Под ногами похрустывает гравий. С обеих сторон крутой и узкой дороги стоят кусты и деревья. Печально высвистывает ветер на их ветках ветреную, длинную песенку. Влажные, жалкие, тонкие ветки просвечивают морем.
Чем выше поднимаются стармех и мама Тарасика, тем больше моря. Тем жестче орет и свистит ветер им в уши разные песенки.
Стармех поспешает за нею, запыхавшись в броне своего узковатого кителя.
Пять лет прошло со дня выдачи морского обмундирования. С тех пор стармех успел чуток постареть, потолстеть. На его бедре аккуратно подпрыгивает аппарат «ФЭД».
Земля бежит им навстречу, она пахнет тонко и горько — землей. Пусть грязная, пусть залитая дождями, пусть голая и холодная, пусть ветреная, а все же — земля, земля. Она пахнет листьями, свернувшимися от холода. Их пришибли к дорожкам дожди. Они не взлетают и не шевелятся. Они будут гнить и удобрять землю.
Земля!
Мама не знает, что такое же точно чувство испытывает каждый моряк, вступая на берег. Он видит землю не мыслями, не глазами, а подметками, которые топчут ее, ноздрями, которые вбирают в себя ее запахи — терпкий, горький осенний, летний…
Добежав до вершины сопки, мама оглядывается. Перед ней иззябшая танцплощадка, перевернутые зачем-то ножками вверх столы и скамейки, ресторан. Его окошки заколочены.

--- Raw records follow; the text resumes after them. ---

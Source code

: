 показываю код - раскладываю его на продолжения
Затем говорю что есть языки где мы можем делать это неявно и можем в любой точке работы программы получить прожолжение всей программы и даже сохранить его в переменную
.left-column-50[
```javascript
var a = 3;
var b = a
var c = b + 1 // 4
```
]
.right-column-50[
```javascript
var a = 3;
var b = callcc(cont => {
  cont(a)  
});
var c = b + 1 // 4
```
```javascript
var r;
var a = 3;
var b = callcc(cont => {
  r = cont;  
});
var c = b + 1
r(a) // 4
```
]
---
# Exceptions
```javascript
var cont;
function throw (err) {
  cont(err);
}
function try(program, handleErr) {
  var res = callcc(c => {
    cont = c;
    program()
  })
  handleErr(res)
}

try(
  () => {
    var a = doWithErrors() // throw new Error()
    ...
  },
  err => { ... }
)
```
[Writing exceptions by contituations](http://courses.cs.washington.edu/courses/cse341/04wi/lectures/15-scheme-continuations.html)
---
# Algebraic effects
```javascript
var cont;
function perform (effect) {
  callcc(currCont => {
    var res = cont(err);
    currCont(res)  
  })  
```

Шепчутся между собой деревья. Им удивительно, что кто-то на них глядит, что так высоко забрались люди — забрели в покинутый до весны парк.
Маме грустно и счастливо. Может, ей никогда уже не увидать Петропавловска-на-Камчатке?..

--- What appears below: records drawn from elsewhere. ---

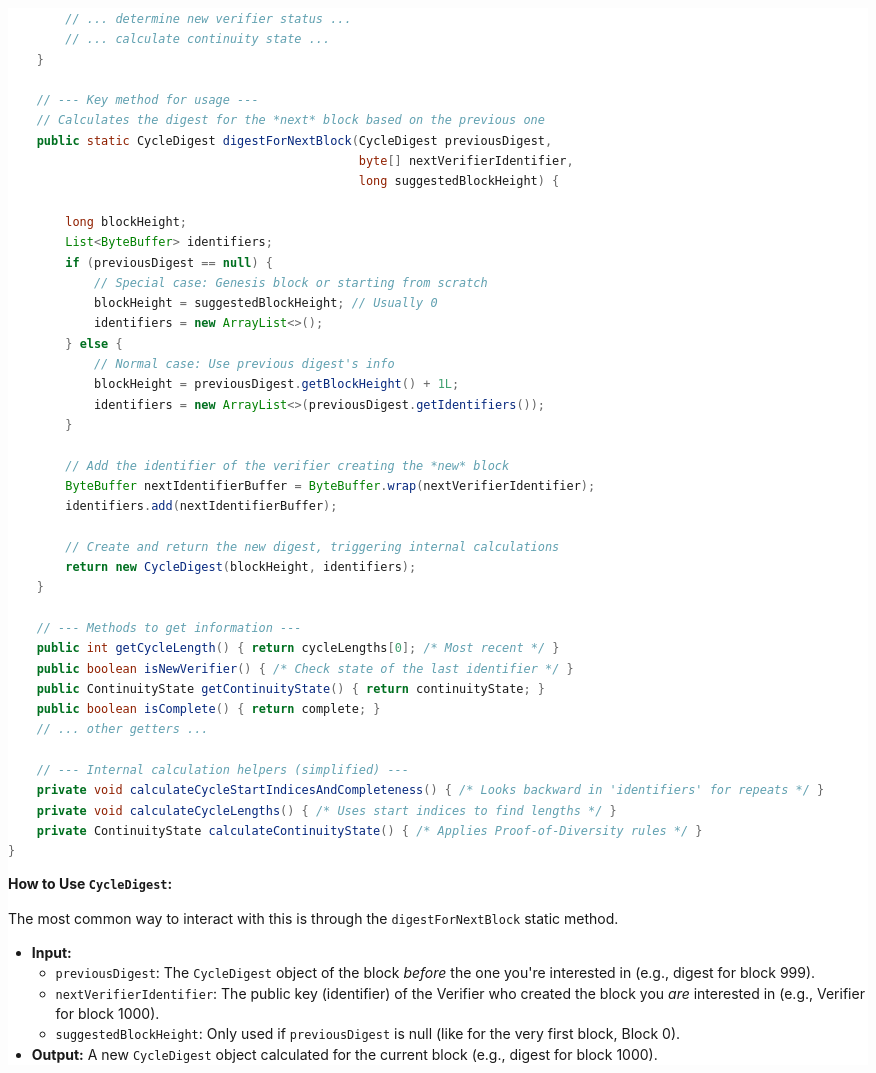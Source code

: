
```java
        // ... determine new verifier status ...
        // ... calculate continuity state ...
    }

    // --- Key method for usage ---
    // Calculates the digest for the *next* block based on the previous one
    public static CycleDigest digestForNextBlock(CycleDigest previousDigest,
                                                 byte[] nextVerifierIdentifier,
                                                 long suggestedBlockHeight) {

        long blockHeight;
        List<ByteBuffer> identifiers;
        if (previousDigest == null) {
            // Special case: Genesis block or starting from scratch
            blockHeight = suggestedBlockHeight; // Usually 0
            identifiers = new ArrayList<>();
        } else {
            // Normal case: Use previous digest's info
            blockHeight = previousDigest.getBlockHeight() + 1L;
            identifiers = new ArrayList<>(previousDigest.getIdentifiers());
        }

        // Add the identifier of the verifier creating the *new* block
        ByteBuffer nextIdentifierBuffer = ByteBuffer.wrap(nextVerifierIdentifier);
        identifiers.add(nextIdentifierBuffer);

        // Create and return the new digest, triggering internal calculations
        return new CycleDigest(blockHeight, identifiers);
    }

    // --- Methods to get information ---
    public int getCycleLength() { return cycleLengths[0]; /* Most recent */ }
    public boolean isNewVerifier() { /* Check state of the last identifier */ }
    public ContinuityState getContinuityState() { return continuityState; }
    public boolean isComplete() { return complete; }
    // ... other getters ...

    // --- Internal calculation helpers (simplified) ---
    private void calculateCycleStartIndicesAndCompleteness() { /* Looks backward in 'identifiers' for repeats */ }
    private void calculateCycleLengths() { /* Uses start indices to find lengths */ }
    private ContinuityState calculateContinuityState() { /* Applies Proof-of-Diversity rules */ }
}
```

**How to Use `CycleDigest`:**

The most common way to interact with this is through the `digestForNextBlock` static method.

*   **Input:**
    *   `previousDigest`: The `CycleDigest` object of the block *before* the one you're interested in (e.g., digest for block 999).
    *   `nextVerifierIdentifier`: The public key (identifier) of the Verifier who created the block you *are* interested in (e.g., Verifier for block 1000).
    *   `suggestedBlockHeight`: Only used if `previousDigest` is null (like for the very first block, Block 0).
*   **Output:** A new `CycleDigest` object calculated for the current block (e.g., digest for block 1000).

И Петропавловск, который лежит под горой, рвется ей в сердце со всею свежестью того, что нам открывается в первый раз.
А он, стармех, обрадованный ее детской радостью, окрыленный, помолодевший, рассказывает о других морях и странах — их много на свете! Он снисходителен, шутлив и щедр.
— Что это там?.. Вон около той скамейки… Да нет же, на сопке, товарищ стармех?..
— Качели, Соня. А зовут меня Николай Иванович.
Да, да. Качели! Большущие. Настоящие. Измокшие от дождя!
Мама садится на них, зажмурившись, и ждет.
— Ну?
— Ребенок, сущий ребенок, — вздыхает стармех, тихонько толкнув качели.
— Выше!.. Смелее! — кричит она.
И качели взлетают вверх.
Они (качели) на самом краю обрыва (для того, должно быть, чтоб было еще страшней). Сейчас она сорвется и полетит вниз.
— Не так шибко, товарищ стармех!.. Ой-ой, не так шибко! — кричит она.
Море внизу, под обрывом, ходит вверх и вниз ходуном в ее сощурившихся глазах. Справа чуть-чуть раскачивается фуражка стармеха с сияющим золотым околышком.
Задравши голову, он глядит на ее летящие ноги, на вспархивающие полы ее пальто, на ее размотавшийся шарф, на растрепанные от ветра волосы.
— Я тут. Не надо бояться, Соня!
— Бою-усь!.. Ой, боюсь! Дово-ольно.
— Соня, я тут!.. Я ту-у-ут! — кричит он снизу.
И в его глазах, глядящих на нее из-под золотого околышка, ликующее выражение молодости и озорства.
— Остановитесь! Хватит, — молит мама Тарасика.
— Нет, нет, не остановлюсь. Вы у меня наплачетесь и напрыгаетесь, — отвечает снизу стармех. — А как меня зовут, Соня?